* Dataset content:
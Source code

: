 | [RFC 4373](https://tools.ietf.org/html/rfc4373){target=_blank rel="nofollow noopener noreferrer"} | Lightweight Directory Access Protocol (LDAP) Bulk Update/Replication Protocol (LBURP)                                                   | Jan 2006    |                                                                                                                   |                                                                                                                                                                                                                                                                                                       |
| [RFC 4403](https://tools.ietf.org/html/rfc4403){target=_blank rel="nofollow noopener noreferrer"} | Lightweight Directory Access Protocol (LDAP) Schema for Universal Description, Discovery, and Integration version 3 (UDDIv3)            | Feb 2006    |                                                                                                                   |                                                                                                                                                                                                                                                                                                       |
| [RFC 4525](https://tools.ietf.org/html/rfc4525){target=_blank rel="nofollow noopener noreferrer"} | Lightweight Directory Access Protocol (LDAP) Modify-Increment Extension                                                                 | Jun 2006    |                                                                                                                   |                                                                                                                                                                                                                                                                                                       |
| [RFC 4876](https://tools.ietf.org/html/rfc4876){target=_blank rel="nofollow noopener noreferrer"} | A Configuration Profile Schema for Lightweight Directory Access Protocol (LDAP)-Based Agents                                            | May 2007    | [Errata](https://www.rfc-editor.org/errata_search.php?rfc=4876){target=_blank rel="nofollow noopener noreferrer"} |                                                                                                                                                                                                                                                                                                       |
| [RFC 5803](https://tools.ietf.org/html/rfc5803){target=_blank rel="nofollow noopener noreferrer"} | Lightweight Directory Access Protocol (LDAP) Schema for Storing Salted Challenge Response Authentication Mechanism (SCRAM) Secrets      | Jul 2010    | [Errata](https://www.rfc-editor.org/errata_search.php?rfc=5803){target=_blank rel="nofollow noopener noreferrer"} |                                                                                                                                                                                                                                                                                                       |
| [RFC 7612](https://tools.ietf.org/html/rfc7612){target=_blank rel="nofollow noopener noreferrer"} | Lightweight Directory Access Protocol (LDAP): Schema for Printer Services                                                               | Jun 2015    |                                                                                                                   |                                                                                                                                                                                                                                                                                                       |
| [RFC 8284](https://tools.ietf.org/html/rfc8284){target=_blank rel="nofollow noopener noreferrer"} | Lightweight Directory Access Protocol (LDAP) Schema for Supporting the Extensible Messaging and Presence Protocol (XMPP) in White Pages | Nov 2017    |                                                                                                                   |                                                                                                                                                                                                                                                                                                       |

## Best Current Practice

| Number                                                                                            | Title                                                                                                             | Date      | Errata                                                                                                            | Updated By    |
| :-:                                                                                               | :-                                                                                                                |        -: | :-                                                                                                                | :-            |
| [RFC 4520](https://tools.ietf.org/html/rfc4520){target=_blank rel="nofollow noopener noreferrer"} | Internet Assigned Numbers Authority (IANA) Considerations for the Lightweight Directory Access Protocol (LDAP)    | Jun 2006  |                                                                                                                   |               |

--

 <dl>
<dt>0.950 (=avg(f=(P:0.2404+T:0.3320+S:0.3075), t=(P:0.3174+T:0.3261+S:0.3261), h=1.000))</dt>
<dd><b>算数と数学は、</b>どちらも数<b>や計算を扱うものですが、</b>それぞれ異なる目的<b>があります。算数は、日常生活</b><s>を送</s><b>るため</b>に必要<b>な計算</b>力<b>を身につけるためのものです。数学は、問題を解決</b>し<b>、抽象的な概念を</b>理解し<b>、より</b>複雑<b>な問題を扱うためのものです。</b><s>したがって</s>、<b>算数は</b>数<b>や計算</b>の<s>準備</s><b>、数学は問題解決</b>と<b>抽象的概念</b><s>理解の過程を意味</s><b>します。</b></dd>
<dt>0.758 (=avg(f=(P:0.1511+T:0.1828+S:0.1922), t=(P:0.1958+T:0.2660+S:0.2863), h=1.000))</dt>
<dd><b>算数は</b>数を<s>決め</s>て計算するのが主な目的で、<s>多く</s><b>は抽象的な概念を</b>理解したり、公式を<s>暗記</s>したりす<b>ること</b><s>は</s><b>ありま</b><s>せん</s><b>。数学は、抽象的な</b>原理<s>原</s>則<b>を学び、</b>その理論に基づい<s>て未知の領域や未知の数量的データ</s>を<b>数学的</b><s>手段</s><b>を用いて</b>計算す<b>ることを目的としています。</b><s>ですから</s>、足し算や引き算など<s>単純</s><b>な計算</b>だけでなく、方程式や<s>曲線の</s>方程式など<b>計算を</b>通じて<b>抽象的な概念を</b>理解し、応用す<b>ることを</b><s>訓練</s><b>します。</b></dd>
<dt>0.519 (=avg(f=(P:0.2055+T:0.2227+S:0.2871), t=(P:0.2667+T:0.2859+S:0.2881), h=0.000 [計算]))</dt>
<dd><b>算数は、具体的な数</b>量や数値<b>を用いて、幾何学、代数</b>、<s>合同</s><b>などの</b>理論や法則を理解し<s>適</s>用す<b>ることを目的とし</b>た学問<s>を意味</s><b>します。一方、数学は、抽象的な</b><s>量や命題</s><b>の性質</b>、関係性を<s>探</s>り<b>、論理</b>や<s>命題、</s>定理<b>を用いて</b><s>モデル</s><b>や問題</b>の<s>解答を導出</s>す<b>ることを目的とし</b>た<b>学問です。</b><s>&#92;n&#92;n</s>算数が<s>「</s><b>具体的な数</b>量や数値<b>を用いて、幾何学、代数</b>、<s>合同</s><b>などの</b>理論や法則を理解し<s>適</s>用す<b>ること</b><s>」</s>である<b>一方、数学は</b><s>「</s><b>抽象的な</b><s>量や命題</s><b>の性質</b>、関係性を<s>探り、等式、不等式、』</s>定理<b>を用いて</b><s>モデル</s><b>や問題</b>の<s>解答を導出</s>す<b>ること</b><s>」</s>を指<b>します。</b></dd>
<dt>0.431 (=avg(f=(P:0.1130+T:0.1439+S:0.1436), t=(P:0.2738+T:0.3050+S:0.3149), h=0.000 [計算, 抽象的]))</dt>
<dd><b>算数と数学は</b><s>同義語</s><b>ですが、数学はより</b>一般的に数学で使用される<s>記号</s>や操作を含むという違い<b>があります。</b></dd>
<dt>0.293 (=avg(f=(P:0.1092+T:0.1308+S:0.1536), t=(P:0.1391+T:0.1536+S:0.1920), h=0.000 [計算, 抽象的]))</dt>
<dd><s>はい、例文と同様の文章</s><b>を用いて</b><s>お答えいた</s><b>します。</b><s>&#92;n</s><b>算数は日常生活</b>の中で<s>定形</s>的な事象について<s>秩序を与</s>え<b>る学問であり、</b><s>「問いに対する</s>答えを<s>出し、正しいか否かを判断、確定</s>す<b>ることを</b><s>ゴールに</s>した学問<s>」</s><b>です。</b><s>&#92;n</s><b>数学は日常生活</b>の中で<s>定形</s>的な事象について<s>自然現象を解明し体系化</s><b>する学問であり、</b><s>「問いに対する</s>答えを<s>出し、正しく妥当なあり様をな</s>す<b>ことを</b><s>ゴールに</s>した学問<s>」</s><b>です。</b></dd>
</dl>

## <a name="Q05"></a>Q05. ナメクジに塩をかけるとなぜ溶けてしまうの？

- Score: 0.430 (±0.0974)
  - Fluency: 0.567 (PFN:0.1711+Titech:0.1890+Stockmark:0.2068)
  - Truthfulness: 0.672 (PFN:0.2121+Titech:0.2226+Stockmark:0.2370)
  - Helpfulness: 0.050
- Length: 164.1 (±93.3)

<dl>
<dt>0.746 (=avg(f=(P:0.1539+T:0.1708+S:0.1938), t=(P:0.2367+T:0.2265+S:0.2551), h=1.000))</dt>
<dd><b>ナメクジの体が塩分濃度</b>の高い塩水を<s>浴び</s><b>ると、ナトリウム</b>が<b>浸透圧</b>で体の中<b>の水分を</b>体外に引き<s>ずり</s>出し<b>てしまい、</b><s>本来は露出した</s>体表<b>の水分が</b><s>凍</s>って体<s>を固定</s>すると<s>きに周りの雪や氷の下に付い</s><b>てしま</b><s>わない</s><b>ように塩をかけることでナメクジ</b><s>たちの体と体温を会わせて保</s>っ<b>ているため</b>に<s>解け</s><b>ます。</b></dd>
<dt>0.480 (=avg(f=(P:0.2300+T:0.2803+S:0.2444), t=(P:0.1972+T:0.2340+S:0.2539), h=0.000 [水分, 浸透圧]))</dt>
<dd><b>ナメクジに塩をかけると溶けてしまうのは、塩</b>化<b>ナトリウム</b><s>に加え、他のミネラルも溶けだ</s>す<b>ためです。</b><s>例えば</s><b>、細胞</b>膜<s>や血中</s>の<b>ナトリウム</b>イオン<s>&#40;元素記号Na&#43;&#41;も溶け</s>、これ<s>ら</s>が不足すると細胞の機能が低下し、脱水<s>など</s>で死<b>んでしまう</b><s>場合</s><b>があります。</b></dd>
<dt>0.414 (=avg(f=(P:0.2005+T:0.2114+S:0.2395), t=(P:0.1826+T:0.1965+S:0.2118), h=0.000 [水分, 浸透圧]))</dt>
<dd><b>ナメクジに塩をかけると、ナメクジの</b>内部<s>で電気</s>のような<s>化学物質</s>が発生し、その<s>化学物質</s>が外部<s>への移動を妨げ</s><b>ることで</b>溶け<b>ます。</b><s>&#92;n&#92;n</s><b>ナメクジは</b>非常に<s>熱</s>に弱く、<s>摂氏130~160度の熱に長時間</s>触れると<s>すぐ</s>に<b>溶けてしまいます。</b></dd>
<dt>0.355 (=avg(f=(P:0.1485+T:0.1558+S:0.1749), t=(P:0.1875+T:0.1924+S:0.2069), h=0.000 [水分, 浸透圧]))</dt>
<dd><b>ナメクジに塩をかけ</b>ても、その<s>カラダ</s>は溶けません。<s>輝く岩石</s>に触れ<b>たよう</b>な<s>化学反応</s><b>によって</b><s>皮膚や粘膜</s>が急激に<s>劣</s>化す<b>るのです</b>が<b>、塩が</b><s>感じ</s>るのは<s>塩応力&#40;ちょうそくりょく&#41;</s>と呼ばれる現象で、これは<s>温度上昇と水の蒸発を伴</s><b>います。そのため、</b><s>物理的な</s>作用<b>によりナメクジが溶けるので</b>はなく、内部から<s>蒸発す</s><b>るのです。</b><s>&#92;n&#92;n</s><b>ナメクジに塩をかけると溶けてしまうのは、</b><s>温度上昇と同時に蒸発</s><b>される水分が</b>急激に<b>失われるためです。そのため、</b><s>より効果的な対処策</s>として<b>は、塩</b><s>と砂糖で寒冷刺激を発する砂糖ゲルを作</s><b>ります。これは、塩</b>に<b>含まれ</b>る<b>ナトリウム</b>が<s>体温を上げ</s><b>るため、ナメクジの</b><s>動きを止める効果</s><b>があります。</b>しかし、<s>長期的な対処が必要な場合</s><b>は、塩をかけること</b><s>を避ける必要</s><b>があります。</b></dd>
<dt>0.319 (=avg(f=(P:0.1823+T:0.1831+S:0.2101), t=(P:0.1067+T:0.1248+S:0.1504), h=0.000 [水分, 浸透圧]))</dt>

* Task goal: Considering only the material above, set down every line from the one with "<dd><b>算数と数学は<" to the one with "<dd><b>ナメクジの体が", inclusive, exactly as written.

* Exercise solution:
<dd><b>算数と数学は</b><s>同義語</s><b>ですが、数学はより</b>一般的に数学で使用される<s>記号</s>や操作を含むという違い<b>があります。</b></dd>
<dt>0.293 (=avg(f=(P:0.1092+T:0.1308+S:0.1536), t=(P:0.1391+T:0.1536+S:0.1920), h=0.000 [計算, 抽象的]))</dt>
<dd><s>はい、例文と同様の文章</s><b>を用いて</b><s>お答えいた</s><b>します。</b><s>&#92;n</s><b>算数は日常生活</b>の中で<s>定形</s>的な事象について<s>秩序を与</s>え<b>る学問であり、</b><s>「問いに対する</s>答えを<s>出し、正しいか否かを判断、確定</s>す<b>ることを</b><s>ゴールに</s>した学問<s>」</s><b>です。</b><s>&#92;n</s><b>数学は日常生活</b>の中で<s>定形</s>的な事象について<s>自然現象を解明し体系化</s><b>する学問であり、</b><s>「問いに対する</s>答えを<s>出し、正しく妥当なあり様をな</s>す<b>ことを</b><s>ゴールに</s>した学問<s>」</s><b>です。</b></dd>
</dl>

## <a name="Q05"></a>Q05. ナメクジに塩をかけるとなぜ溶けてしまうの？

- Score: 0.430 (±0.0974)
  - Fluency: 0.567 (PFN:0.1711+Titech:0.1890+Stockmark:0.2068)
  - Truthfulness: 0.672 (PFN:0.2121+Titech:0.2226+Stockmark:0.2370)
  - Helpfulness: 0.050
- Length: 164.1 (±93.3)

<dl>
<dt>0.746 (=avg(f=(P:0.1539+T:0.1708+S:0.1938), t=(P:0.2367+T:0.2265+S:0.2551), h=1.000))</dt>
<dd><b>ナメクジの体が塩分濃度</b>の高い塩水を<s>浴び</s><b>ると、ナトリウム</b>が<b>浸透圧</b>で体の中<b>の水分を</b>体外に引き<s>ずり</s>出し<b>てしまい、</b><s>本来は露出した</s>体表<b>の水分が</b><s>凍</s>って体<s>を固定</s>すると<s>きに周りの雪や氷の下に付い</s><b>てしま</b><s>わない</s><b>ように塩をかけることでナメクジ</b><s>たちの体と体温を会わせて保</s>っ<b>ているため</b>に<s>解け</s><b>ます。</b></dd>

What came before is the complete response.